My brother, who lives in Europe, shoots almost as much home video as I do. For years, we’ve wanted to send each other family videos, but we haven’t been able to get past the PAL/NTSC barrier. The two broadcast formats, PAL in Europe and NTSC in the U.S. are incompatible. I looked into transfer services that convert NTSC signal to PAL, but the cost was exorbitant. We even tried sending each other video e-mails but the files were huge. Then it hit me. What if I recorded video onto a CD-ROM and sent that to my brother? After all, CD-ROMs are universal. They’ll play in any computer: PC or Mac. We wouldn’t have to fiddle with tapes or try to open any large, awkward e-mails.

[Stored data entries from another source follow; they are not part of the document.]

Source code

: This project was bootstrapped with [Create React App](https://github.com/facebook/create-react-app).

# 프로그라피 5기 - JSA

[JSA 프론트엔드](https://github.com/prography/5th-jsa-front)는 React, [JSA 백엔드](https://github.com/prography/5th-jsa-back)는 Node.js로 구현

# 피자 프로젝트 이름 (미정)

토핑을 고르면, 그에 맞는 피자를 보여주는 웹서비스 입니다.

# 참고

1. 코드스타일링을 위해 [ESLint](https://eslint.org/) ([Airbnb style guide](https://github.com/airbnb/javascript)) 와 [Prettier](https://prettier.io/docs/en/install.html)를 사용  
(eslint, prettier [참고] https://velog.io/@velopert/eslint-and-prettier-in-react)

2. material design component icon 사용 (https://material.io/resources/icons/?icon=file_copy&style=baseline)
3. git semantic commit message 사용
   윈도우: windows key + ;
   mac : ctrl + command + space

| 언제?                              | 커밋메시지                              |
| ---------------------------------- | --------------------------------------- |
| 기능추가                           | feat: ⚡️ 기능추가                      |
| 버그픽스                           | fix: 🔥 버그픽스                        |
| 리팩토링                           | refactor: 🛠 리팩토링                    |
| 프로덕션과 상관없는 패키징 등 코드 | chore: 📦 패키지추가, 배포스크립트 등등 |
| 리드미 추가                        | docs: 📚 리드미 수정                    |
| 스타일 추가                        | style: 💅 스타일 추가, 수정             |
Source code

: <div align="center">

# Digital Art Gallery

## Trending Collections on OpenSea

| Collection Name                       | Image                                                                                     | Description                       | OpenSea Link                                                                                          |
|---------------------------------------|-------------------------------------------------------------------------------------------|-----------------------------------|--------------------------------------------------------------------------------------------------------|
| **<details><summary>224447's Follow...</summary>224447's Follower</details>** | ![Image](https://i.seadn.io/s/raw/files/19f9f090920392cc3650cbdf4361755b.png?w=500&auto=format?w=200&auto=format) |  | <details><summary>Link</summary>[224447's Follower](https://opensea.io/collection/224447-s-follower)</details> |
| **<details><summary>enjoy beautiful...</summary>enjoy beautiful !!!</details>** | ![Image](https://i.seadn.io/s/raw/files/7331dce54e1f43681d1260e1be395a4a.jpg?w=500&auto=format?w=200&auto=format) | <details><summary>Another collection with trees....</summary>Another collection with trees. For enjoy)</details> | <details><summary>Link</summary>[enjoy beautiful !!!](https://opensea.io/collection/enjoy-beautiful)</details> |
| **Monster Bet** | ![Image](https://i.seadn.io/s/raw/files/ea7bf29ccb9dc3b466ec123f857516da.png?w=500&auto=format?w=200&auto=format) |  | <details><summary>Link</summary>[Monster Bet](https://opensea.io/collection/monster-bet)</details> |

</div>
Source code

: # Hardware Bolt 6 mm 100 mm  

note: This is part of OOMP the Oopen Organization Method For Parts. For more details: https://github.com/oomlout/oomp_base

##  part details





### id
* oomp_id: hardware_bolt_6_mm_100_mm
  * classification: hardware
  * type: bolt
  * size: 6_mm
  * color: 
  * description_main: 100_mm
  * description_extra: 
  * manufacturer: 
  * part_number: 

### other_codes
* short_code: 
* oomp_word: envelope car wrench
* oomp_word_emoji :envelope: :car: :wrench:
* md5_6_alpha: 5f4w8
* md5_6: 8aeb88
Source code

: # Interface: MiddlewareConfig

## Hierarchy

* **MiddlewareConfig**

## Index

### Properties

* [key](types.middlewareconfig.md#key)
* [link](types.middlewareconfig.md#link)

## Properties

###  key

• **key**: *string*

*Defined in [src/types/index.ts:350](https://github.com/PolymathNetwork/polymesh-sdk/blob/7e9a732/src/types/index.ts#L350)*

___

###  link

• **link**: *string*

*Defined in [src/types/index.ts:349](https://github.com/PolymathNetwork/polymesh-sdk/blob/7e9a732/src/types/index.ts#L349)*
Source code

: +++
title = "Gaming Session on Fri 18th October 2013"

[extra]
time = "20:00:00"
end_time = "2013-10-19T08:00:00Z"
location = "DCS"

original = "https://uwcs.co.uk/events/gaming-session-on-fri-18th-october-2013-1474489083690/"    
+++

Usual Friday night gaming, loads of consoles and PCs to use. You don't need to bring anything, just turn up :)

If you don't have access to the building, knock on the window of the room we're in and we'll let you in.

I had created a few audio CDs before, but I never tried to put video onto a disc. I decided to go for it and send a home video on CD-ROM to my brother for his birthday. Guess what? I found that it’s easy, fast and best of all, I already had everything that I needed on my new computer. In this article, you will learn the basic steps it takes to put your own video onto CD-ROM.

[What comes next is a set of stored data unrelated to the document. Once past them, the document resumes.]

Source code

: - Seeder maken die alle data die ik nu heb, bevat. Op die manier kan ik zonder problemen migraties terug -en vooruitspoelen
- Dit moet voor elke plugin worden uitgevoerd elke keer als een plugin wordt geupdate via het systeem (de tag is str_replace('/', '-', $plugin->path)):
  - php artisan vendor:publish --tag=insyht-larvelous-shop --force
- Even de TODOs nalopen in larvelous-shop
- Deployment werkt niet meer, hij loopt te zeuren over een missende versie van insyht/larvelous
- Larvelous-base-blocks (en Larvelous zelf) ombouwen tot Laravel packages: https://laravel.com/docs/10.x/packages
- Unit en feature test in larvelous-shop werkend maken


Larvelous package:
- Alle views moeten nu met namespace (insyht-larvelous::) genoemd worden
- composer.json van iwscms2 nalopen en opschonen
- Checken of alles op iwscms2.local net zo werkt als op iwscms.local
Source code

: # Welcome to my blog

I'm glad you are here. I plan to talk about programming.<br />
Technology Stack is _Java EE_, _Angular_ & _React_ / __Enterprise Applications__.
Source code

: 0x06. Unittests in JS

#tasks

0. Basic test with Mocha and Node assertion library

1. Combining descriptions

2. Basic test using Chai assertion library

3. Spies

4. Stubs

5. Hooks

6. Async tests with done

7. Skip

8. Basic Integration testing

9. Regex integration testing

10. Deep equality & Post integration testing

Virtual Studio in your Computer
If you already edit video on your computer, chances are you’ve already got everything you need. Here’s a quick checklist of hardware and software that you’ll need to create a video CD.
First, you need to edit your video. If you already have a video project that you’ve created you can open the project and make a new movie to export. If you haven’t already done so, render your project and watch it to make sure you’re happy with the way it plays.

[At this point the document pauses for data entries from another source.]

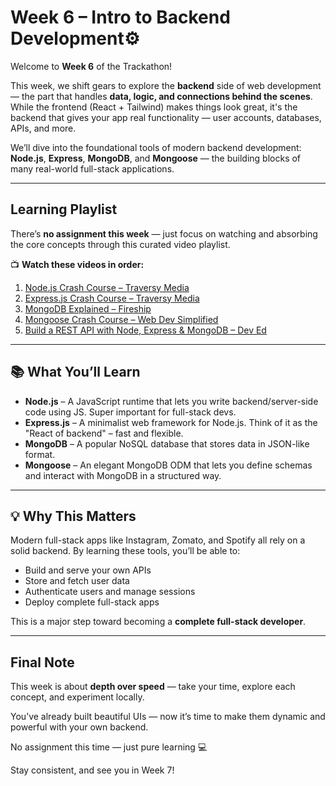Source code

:# Week 6 – Intro to Backend Development⚙️

Welcome to **Week 6** of the Trackathon!

This week, we shift gears to explore the **backend** side of web development — the part that handles **data, logic, and connections behind the scenes**. While the frontend (React + Tailwind) makes things look great, it's the backend that gives your app real functionality — user accounts, databases, APIs, and more.

We’ll dive into the foundational tools of modern backend development:
**Node.js**, **Express**, **MongoDB**, and **Mongoose** — the building blocks of many real-world full-stack applications.

---

## Learning Playlist

There’s **no assignment this week** — just focus on watching and absorbing the core concepts through this curated video playlist.

📺 **Watch these videos in order:**

1. [Node.js Crash Course – Traversy Media](https://youtu.be/Q-icS7yZz5k?si=0VZr3l4SxM9kWfOA)  
2. [Express.js Crash Course – Traversy Media](https://youtu.be/c2M-rlkkT5o?si=miy1_7ZNjg-bMARx)  
3. [MongoDB Explained – Fireship](https://youtu.be/DZBGEVgL2eE?si=Zvrxjx65BeCZYGKa)  
4. [Mongoose Crash Course – Web Dev Simplified](https://youtu.be/SccSCuHhOw0?si=PgEdvziDqeOOlK0v)  
5. [Build a REST API with Node, Express & MongoDB – Dev Ed](https://youtu.be/lY6icfhap2o?si=AETPMPMPWlfiKECy)  

---

## 📚 What You’ll Learn

- **Node.js** – A JavaScript runtime that lets you write backend/server-side code using JS. Super important for full-stack devs.
- **Express.js** – A minimalist web framework for Node.js. Think of it as the "React of backend" – fast and flexible.
- **MongoDB** – A popular NoSQL database that stores data in JSON-like format.
- **Mongoose** – An elegant MongoDB ODM that lets you define schemas and interact with MongoDB in a structured way.

---

## 💡 Why This Matters

Modern full-stack apps like Instagram, Zomato, and Spotify all rely on a solid backend. By learning these tools, you’ll be able to:

- Build and serve your own APIs  
- Store and fetch user data  
- Authenticate users and manage sessions  
- Deploy complete full-stack apps  

This is a major step toward becoming a **complete full-stack developer**.

---

## Final Note

This week is about **depth over speed** — take your time, explore each concept, and experiment locally.

You’ve already built beautiful UIs — now it’s time to make them dynamic and powerful with your own backend.

No assignment this time — just pure learning 💻

Stay consistent, and see you in Week 7!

We’ll use Adobe Premiere to illustrate the basic steps required for editing video for CD. Though every editing program is unique, the basic steps will be generally the same.
Creating a Movie for CD
Once you’ve loaded your project and rendered your video, you’re set to export your movie. In Premiere 6.0, go to the File menu, select Export Timeline and choose Movie. A settings dialog window will open to show you the current settings. Click the Export Settings button and then click on Load. This will open another dialog window with a list of settings. Choose Multimedia Video for Windows, which has a 320×240 frame size and a frame rate of 15 frames per second (fps). You can customize your settings as well. I chose to work with 15fps so it would run smoothly on an older (and slower) machine and a newer Pentium III or 4. If you know your audience has a fast computer, you may want to choose 30fps for a smoother picture. Experiment with a few different settings and see how they look to you.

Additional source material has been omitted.